Do feel extra pressure being Darchei Noam’s first in town rabbi?


Rabbi Max Davis with his oldest daughter, Revaya, and twins Hodaya (left) and Tifferet.

I do feel a certain added pressure because my understanding is that it has been functioning in a beautiful way for 10 years without a constant rabbinic presence. I think we’re going to have to spend some time in the community figuring out what I can be doing to really help continue to nourish this community that has so much. I’m counting on us to continue the team work. The challenge was part of the attraction of the job.

Is it tough starting with a new congregation the weekend before Rosh Hashanah?

I don’t think of it that way. Rosh Hashanah is a beginning. Not just of the year, but lots of ways. In my mind it’s a really great way to start new relationships. It’s also what happened with my last congregation in Springfield, Mass. Might as well test out all the systems at Rosh Hashanah.

What was appealing about moving here?

The character of the congregation. We did some research from friends. Darchei Noam is a very outgoing and welcoming congregation. It’s a very spiritual community. It was very attractive to us. There’s a lot to like.

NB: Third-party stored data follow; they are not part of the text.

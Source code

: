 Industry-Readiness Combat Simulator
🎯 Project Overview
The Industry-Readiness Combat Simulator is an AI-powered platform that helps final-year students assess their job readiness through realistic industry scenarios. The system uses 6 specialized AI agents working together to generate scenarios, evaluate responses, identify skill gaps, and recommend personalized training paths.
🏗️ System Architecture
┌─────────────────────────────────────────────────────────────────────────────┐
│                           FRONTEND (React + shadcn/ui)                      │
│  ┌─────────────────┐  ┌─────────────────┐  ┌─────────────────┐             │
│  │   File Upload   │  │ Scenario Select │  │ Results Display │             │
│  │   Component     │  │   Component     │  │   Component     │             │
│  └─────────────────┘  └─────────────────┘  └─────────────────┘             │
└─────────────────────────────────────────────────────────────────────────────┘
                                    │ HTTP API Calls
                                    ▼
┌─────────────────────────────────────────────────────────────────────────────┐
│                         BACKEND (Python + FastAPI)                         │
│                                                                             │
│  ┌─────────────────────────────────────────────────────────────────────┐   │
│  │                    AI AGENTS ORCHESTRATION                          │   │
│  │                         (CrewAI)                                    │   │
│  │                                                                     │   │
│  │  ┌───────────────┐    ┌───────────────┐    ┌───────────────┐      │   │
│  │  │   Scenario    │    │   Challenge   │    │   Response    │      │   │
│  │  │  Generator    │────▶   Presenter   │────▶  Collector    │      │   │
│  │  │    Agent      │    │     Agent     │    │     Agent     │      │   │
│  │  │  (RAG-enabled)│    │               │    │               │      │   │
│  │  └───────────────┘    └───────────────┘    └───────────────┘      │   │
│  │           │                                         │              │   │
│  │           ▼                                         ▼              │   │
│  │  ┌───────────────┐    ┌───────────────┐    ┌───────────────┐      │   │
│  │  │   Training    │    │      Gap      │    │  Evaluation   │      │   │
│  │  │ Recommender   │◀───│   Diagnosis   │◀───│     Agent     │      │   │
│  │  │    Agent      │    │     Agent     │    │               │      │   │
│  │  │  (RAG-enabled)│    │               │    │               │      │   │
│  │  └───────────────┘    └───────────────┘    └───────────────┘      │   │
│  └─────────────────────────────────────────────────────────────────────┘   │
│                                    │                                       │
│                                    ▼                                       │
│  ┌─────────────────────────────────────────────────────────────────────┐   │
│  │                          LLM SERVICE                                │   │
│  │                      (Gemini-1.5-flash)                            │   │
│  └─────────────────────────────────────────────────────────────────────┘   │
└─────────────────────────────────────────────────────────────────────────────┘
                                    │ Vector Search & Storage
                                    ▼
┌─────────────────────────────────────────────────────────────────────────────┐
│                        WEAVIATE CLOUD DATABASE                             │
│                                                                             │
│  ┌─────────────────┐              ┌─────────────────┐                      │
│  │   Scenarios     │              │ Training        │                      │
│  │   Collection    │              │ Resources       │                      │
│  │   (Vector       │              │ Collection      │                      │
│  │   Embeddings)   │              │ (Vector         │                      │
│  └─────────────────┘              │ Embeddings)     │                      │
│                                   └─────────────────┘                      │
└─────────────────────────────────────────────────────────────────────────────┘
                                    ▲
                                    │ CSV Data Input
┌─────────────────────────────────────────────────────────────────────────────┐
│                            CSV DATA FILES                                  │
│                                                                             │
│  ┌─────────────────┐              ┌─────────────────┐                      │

At some jobs you get a “honeymoon period.” Do you get an easing-in period to a job like this?

I don’t know; I haven’t had any other types of job. This is the only type of position I’ve known. I think the nature of being a shul rabbi, one of the fundamental principles, is to try and listen and hear where people are coming from. I think that’s important from day 1 or 20 years in.

Where are you from originally?

Brookline, Mass.

Why come to the Midwest?

We’ve lived all over. Dalia and I met in New York. My first rabbinic position was in Berkeley. I definitely love being close to family and the familiarity of East Coast living and mannerisms. The community in Springfield was wonderful to us. Ultimately, Darchei Noam looked like a terrific fit for us as a family. It was important to Dalia and me. It’s a community that feels like a spiritual home for us and our children. We had elements of that in other places, but Darchei seems like the right place.

How is settling in going?
I think we’re as settled in as you can be. We’ve tried to prepare the home (for the baby). The outreach from the community is far above and beyond anything we expected. There have been countless visits from the Darchei community who have dropped off food and prepared meals. The outpouring of support from meals to offers of childcare assistance has really been absolutely breathtaking. It was a really powerful introduction to the caliber of people here.

Do you have time for hobbies?

What I like to do is be a father. Whatever that involves, that’s my greatest enjoyment right now. If Dalia and the girls were to go East, I’d probably roam around. That’s what I used to do in college: Take a train, go somewhere, walk around for a few hours.

Favorite Jewish holiday?

I’ve never been asked that in all the interviews I’ve done for different positions. There are so many aspects of so many holidays it’s hard to pin down. Sukkot. I love the smells in the sukkah.

Favorite Jewish food?

Lasagna. Don’t tell me it’s Italian. The first time I had it, my mother made it for me. As far I’m concerned it’s as Jewish as gefilte fish.